Kristine Snow and Chelsea Akers amplify true diversity and inclusion through Level D&I Solutions. From WITI (Women in Technology International) to a partnership with Revel IT, these two social entrepreneurs are molding a new experience for “women in tech”. Kristine and Chelsea imagine Level reaching more narratives to widen their involvement with diversity and inclusion.
The duo identified a “disconnect” between the corporate environment and advocacy groups. Hosting networking or up-skilling events became a response to “disconnect”. Kristine and Chelsea spoke about seeing a great turnout of women for these events, including minorities. Strong attendance is all that’s needed to prove “no women are interested” is only a tech myth.

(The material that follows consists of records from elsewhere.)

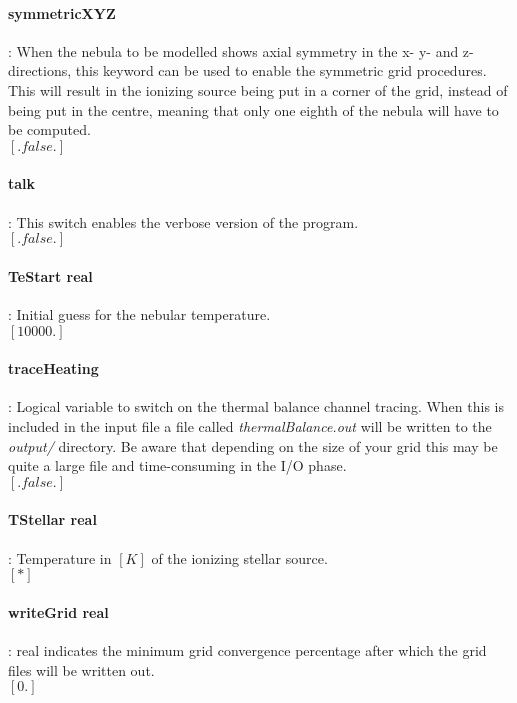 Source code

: \documentclass[11pt]{article}
\begin{document}
\paragraph {   symmetricXYZ  }   : When the nebula to be modelled shows axial symmetry in the 
		     x- y- and z-directions, this keyword can be used to enable the
		     symmetric grid procedures. This will result in the ionizing 
		     source being put in a corner of the grid, instead of being put
		     in the centre, meaning that only one eighth of the nebula will
		     have to be computed. \\
		     $[.false.]$\\

\paragraph  {  talk   }          : This switch enables the verbose version of the program.\\
		     $[.false.]$\\


\paragraph   { TeStart real}     : Initial guess for the nebular temperature. \\
		     $[10000.]$\\

\paragraph { traceHeating} : Logical variable to switch on the thermal balance channel tracing. When this is included in the input file a file called {\it thermalBalance.out} will be written to the {\it output/} directory. Be aware that depending on the size of your grid this may be quite a large file and time-consuming in the I/O phase.\\
$[.false.]$\\ 


\paragraph  {  TStellar real  }  : Temperature in $[K]$ of the ionizing stellar source.\\
		     $[*]$\\

\paragraph  {  writeGrid real  } : real indicates the minimum grid convergence percentage
                     after which the grid files will be written out. \\
		     $[0.]$\\
\end{document}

“… at the end of the day, we try to look at diversity and inclusion as a strategic business initiative, not just something to ‘check a box’ or to ‘look good’ in the community.”–Kristine Snow
For Level, ensuring impact meant narrowing how Level provides impact, and hone their methods. Level operates within three tiers of business: recruiting, consulting and training, and community outreach. Within recruiting, Level is heavily involved in executive search, pipelining, and diversity recruitment. The major focus falls on full-time placements and top-down change.
Within consulting and training, a process of evaluating and improving a company’s diversity and inclusion is scored by Level. The major goals are creating tangible change and combating an unconscious bias. Level’s approach includes education, such as presentations to help establish awareness for what diversity and inclusion really mean.

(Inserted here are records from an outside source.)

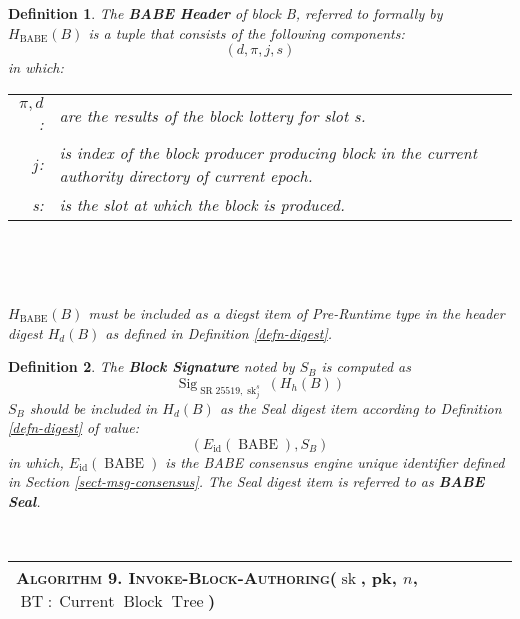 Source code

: \documentclass{book}
\newcommand{\tmname}[1]{\textsc{#1}}
\newcommand{\tmop}[1]{\ensuremath{\operatorname{#1}}}
\newcommand{\tmstrong}[1]{\textbf{#1}}
\newcommand{\tmtextbf}[1]{{\bfseries{#1}}}
\newcommand{\tmtextsc}[1]{{\scshape{#1}}}
\newcommand{\tmtexttt}[1]{{\ttfamily{#1}}}
\newcommand{\tmverbatim}[1]{{\ttfamily{#1}}}
\newcounter{tmcounter}
\newcommand{\custombinding}[1]{%
  \setcounter{tmcounter}{#1}%
  \addtocounter{tmcounter}{-1}%
  \refstepcounter{tmcounter}}
\newtheorem{definition}{Definition}
\providecommand{\tmname}[1]{\tmtextsc{#1}}
\providecommand{\tmop}[1]{\ensuremath{\mathrm{#1}}}
\providecommand{\tmstrong}[1]{\tmtextbf{#1}}
\providecommand{\tmtextbf}[1]{\tmtextbf{#1}}
\providecommand{\tmverbatim}[1]{\tmtexttt{#1}}
\newtheorem{definition}{Definition}
\begin{document}
\begin{definition}
  The \label{defn-babe-header}{\tmstrong{BABE Header}} of block B, referred to
  formally by {\tmstrong{$H_{\tmop{BABE}} (B)$}} is a tuple that consists of
  the following components:
  \[ (d, \pi, j, s) \]
  in which:
  
  \begin{center}
    \begin{tabular}{rl}
      $\pi, d$: & are the results of the block lottery for slot s. \\
      $j$: & is index of the block producer producing block in the current
      authority directory of current epoch. \\
      s: & is the slot at which the block is produced.
    \end{tabular}
    
    \ 
  \end{center}
  
  \
  
  $H_{\tmop{BABE}} (B)$ must be included as a diegst item of Pre-Runtime type
  in the header digest $H_d (B)$ as defined in Definition \ref{defn-digest}. 
\end{definition}

\begin{definition}
  \label{defn-block-signature}\label{defn-babe-seal}The {\tmstrong{Block
  Signature}} noted by $S_B$ is computed as
  \[ \tmop{Sig}_{\tmop{SR} 25519, \tmop{sk}^s_j} (H_h (B)) \]
  $S_B$ should be included in $H_d (B)$ as the Seal digest item according to
  Definition \ref{defn-digest} of value:
  \[ (E_{\tmop{id}} (\tmop{BABE}), S_B) \]
  in which, $E_{\tmop{id}} (\tmop{BABE})$ is the BABE consensus engine unique
  identifier defined in Section \ref{sect-msg-consensus}. The Seal digest item
  is referred to as {\tmstrong{BABE Seal}}.
  
  \ 
\end{definition}

\custombinding{9}{\noindent}\begin{tabular}{l}
  \hline
  \tmtextsc{Algorithm  9. }
  \label{algo-block-production}\tmverbatim{}{\tmname{Invoke-Block-Authoring}}($\tmop{sk}$,
  pk, $n$, $\tmop{BT} : \tmop{Current} \tmop{Block} \tmop{Tree}$)\\
  \hline
\end{tabular}
\end{document}
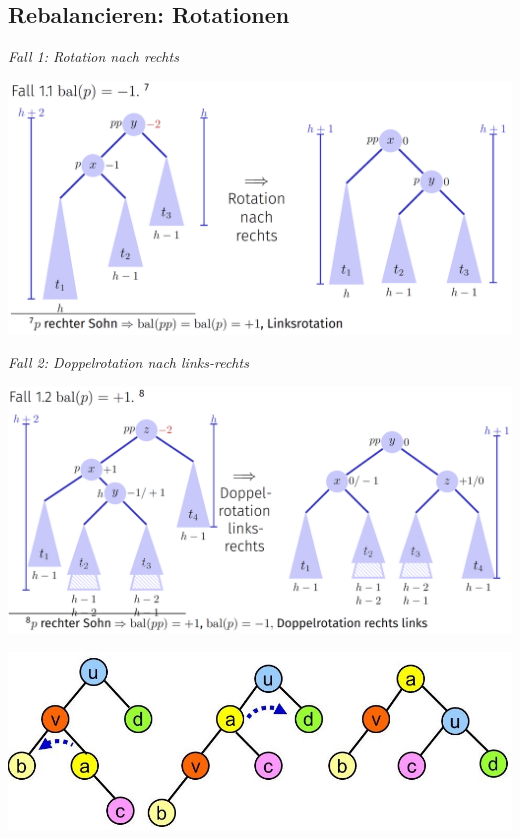 \begin{sectionbox}
\subsection{Rebalancieren: Rotationen}\smallskip
\textit{Fall 1: Rotation nach rechts}\par
\begin{center}
    \includegraphics[width = \columnwidth]{../img/rotR.png}
\end{center}\smallskip
\textit{Fall 2: Doppelrotation nach links-rechts}\par
\begin{center}
    \includegraphics[width = \columnwidth]{../img/rotLR.png} \par\smallskip
    \includegraphics[width = \columnwidth]{../img/Doppelrotationen.jpg}
\end{center}\smallskip
\end{sectionbox}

Kristine and Chelsea described their consulting and training process as “productive discomfort”. The women gave strong talking points about what dialogue and reflections are needed to see real results. Through productive discomfort, companies can experience favorable outcomes, like making more money or higher retention rates.
Within community outreach, Level actively engages through events, podcasts, social media, and more. Level considers working on the ground and at the top level the way to “highlight both sides” in their quest for all-around diversity and inclusion.
Our conversation took an interesting turn at this point. We discussed viewing privilege not as what you have, but what you lack. The women shared stories of what lack of experience and lacking awareness of that experience looks like. Effortlessly, we found ourselves soon discussing how representation is a huge factor alongside diversity, equity, and inclusion. Without representation, you’re alienating a ton of valuable narratives.
The duo uncovers a topic of diversity not always visible. Diversity lives in our experiences and our thought patterns.
“There’s importance in everyone participating and sharing. If you only have like-minded people working on one project and people who think differently work on another project, the interaction is still missing.”–Chelsea Akers
Our conversation then dives into Level’s first step for any company, describing disadvantages in context, and future plans. I can say Kristine and Chelsea earnestly insist on pushing diversity and inclusion forward.
Can’t Stop Columbus
We recorded this just days before COVID-19 shut everything down. I’ve seen Chelsea as an active participant on Can’t Stop Columbus, a virtual hack-a-thon bringing together people to create solutions to help those (i.e. all of us) effected by COVID-19. It’s been inspiring to see leaders in Columbus along with 700 technologists, creatives and all others come together to do something about our situation, from the isolation of our home.